Grandma comes into the house limping over the carpet leaving damp footprints that don’t match; one print is wider than the other because her real foot got bigger but the artificial one didn’t.

My sister struts from side to side carrying the elbow, mimicking Grandma behind her wide back. I never tried crossing the ocean like that before. My sister walks a gait of faith; if Grandma sees her she’ll be damned. I’ll try my strut after Grandma swims upstairs along the continuous blue carpet that flows upstream.

My sister gives me the elbow and disappears. Grandma’s now swimming her special stroke, bobbing to catch a breath every few feet. Our grandma is like God. She’s huge and strong and old and alive. Dad’s not. He’s in a silk box with his head shaved, sleeping from cancer. I remember him lying there so still. I don’t remember him walking on the water much when he wasn’t sleeping. 

I feel bad for Rosa. She’s my friend who sits next to me in class. Her dad didn’t get sick; he got mean. He doesn’t live with her anymore. He’s not in Heaven though. Rosa and her mom moved into her grandma’s house. If Rosa’s dad moves into her grandma’s house too, maybe he will be in Heaven.

     Grandma just swam over the horizon. I’ll try to do it. Back up against the far wall, between the two front windows with my heels touching the baseboards. Take a deep breath. Maybe I’ll close my eyes.

     Uh-oh, Grandma’s calling me. I’ll have to paddle upstream fast.

     “Go downstairs and get the wrench from my pocketbook. It’s beside my chair,” Grandma calls from under the bathtub when I hand her the elbow. The front of her dress is wet and her artificial leg is standing beside the toilet. The leg’s metal like the pipe, but it does bend and if it gets wet, it’ll rust. I go downstairs and look for the wrench.

     Back upstairs, I pant, “Grandma, it’s not in your pocketbook.”

     “It has to be. Look again.”

     I look again.

     “Grandma, I looked real hard and it’s not there. Just the hammer.” Now I’m breathing hard.

     “Well then it has to be in the tool box in the cellar.”

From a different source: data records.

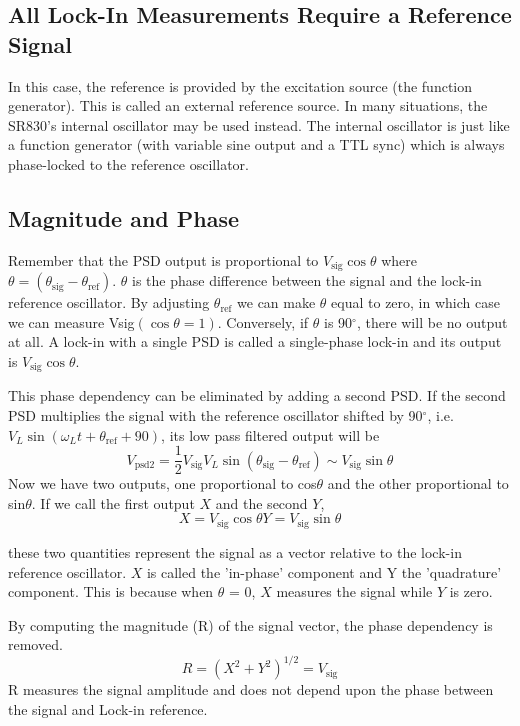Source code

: \documentclass{../lab}
\begin{document}
\subsection{All Lock-In Measurements Require a Reference Signal}

In this case, the reference is provided by the excitation source (the function generator). This is called an external reference source. In many situations, the SR830's internal oscillator may be used instead. The internal oscillator is just like a function generator (with variable sine output and a TTL sync) which is always phase-locked to the reference oscillator.

\subsection{Magnitude and Phase}

Remember that the PSD output is proportional to $V_\text{sig} \cos \theta$ where $\theta = (\theta_\text{sig} - \theta_\text{ref})$. $\theta$ is the phase difference between the signal and the lock-in reference oscillator. By adjusting $\theta_\text{ref}$ we can make $\theta$ equal to zero, in which case we can measure Vsig$(\cos \theta = 1)$. Conversely, if $\theta$ is 90$^\circ$, there will be no output at all. A lock-in with a single PSD is called a single-phase lock-in and its output is $V_\text{sig} \cos \theta$.

This phase dependency can be eliminated by adding a second PSD. If the second PSD multiplies the signal with the reference oscillator shifted by 90$^\circ$, i.e. $V_L \sin(\omega_Lt + \theta_\text{ref} + 90)$, its low pass filtered output will be
\[
    V_\text{psd2} = \frac{1}{2} V_\text{sig} V_L \sin(\theta_\text{sig} - \theta_\text{ref}) \sim V_\text{sig} \sin \theta
\]
Now we have two outputs, one proportional to cos$\theta$ and the other proportional to sin$\theta$. If we call the first output $X$ and the second $Y$,
\[
    X = V_\text{sig} \cos \theta Y = V_\text{sig} \sin \theta
\]

these two quantities represent the signal as a vector relative to the lock-in reference oscillator. $X$ is called the 'in-phase' component and Y the 'quadrature' component. This is because when $\theta$ = 0, $X$ measures the signal while $Y$ is zero.

By computing the magnitude (R) of the signal vector, the phase dependency is removed.
\[
    R = (X^2 + Y^2)^{1/2} = V_\text{sig}
\]
R measures the signal amplitude and does not depend upon the phase between the signal and Lock-in reference.
\end{document}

     After swimming downstream again and hopping down rocks that are the cellar steps, I look for the wrench, praying it’s there. Yep!

     “Here you go Grandma.” I beam, dripping like I really did go swimming.

     She curses. “The spigot’s leaking back here too.” Grandma takes the wrench. “Go down in the cellar, on the shelf, under the stairs. There’s a small baby food jar with washers in it. Bring me up one.”

                             *

     The ocean is now a football field. Furniture and toys crowd along one side of the living and dining room thoroughfare. The TV and more toys cheer us on along the opposite side. Our team runs from the kitchen's back door straight through the house to the front door and greets visiting players. The fifty-yard line is marked by a fraying hole. No one knows who made it. Or who dropped the gum that’s now a flat black circle on our thirty-yard line.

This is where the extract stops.